The plaintiffs lack standing to bring this action in their individual capacities because they have not alleged that they suffered any injury that is separate and distinct from the injury sustained by the Tarter Corporations. Further, they lack standing to bring this action in their derivative capacities because they have failed to adequately plead that they demanded the Tarter Companies to sue on its own behalf or that such a demand would have been futile. As a result, the Court lacks jurisdiction to decide the plaintiff's claims.9 Accordingly, it is hereby
ORDERED as follows:
1. The defendants' motions to dismiss [Record Nos. 8, 10] are GRANTED .
2. The claims asserted by the plaintiffs against Defendants Joshua Tarter, Donald Tarter and Thomas Gregory are DISMISSED , in their entirety, without prejudice.10
The plaintiffs incorrectly assert that "the Complaint need only plausibly allege futility." [Record No 14, p. 9 (citing Bassett v. Nat'l Collegiate Athletic Ass'n , 528 F.3d 426 (6th Cir. 2008) ] "Federal Rule 23.1 of the Federal Rules of Civil Procedure requires that the plaintiff 'allege with particularity' the reasons for failing to make a pre-suit demand."In re Ferro Corp. Derivative Litig. , 511 F.3d 611, 617 (6th Cir. 2008) (quoting McCall v. Scott , 239 F.3d 808, 815 (6th Cir. 2001) (alterations omitted) ). Bassett does not hold otherwise.
The plaintiffs have not stated who has the authority to cause the Tarter Companies to bring suit.
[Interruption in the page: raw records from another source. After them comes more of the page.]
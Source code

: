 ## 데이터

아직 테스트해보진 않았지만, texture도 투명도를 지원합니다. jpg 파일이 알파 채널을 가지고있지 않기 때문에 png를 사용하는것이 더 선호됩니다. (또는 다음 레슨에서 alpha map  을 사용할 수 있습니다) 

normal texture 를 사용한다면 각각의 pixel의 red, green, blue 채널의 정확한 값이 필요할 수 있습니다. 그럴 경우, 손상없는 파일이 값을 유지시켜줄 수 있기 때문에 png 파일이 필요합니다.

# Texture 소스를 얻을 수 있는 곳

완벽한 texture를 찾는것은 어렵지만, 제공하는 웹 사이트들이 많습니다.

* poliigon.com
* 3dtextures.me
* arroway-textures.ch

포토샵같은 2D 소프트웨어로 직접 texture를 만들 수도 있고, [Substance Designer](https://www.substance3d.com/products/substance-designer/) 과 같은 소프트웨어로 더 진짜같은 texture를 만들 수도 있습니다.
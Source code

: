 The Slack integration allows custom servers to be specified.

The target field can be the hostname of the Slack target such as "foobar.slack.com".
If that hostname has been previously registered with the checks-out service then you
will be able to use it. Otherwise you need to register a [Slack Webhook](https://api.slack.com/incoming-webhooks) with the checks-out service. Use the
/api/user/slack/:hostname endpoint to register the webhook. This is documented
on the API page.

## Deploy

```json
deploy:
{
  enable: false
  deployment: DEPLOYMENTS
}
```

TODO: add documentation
However, their assertions that the Tarter Companies are deadlocked due to ownership percentages, and that the plaintiffs own 50% of the Tarter Companies while the other 50% is owned by Joshua Tarter and his two siblings indicate that such a decision is left to the plaintiffs, Joshua Tarter, and Joshua Tarter's two siblings. [Record No. 1, ¶¶ 17, 118] The plaintiffs' response to the defendants' motions to dismiss confirms that this is their position. [Record No. 14, p. 5-11] Accordingly, the relevant decision-makers are the same for the Tarter LLCs and the Tarter Corporations, and the same futility analysis applies to each of the Tarter Companies.
Because the Court finds that it lacks jurisdiction over this matter, it need not address the defendants' alternative arguments to dismiss under Federal Rule of Civil Procedure 12(b)(6). See Edwards v. Walter Jones Constr. , 98-4366, 2000 WL 302710, *1 (6th Cir. 2000).
A final and appealable judgment will be entered upon resolution of claims asserted against Defendant Hong Kong QMC Industry Co. On January 17, 2018, an entry of default was entered by the Clerk of the Court against this defendant [Record No. 25] but a Default Judgment has not been sought or entered as of this date.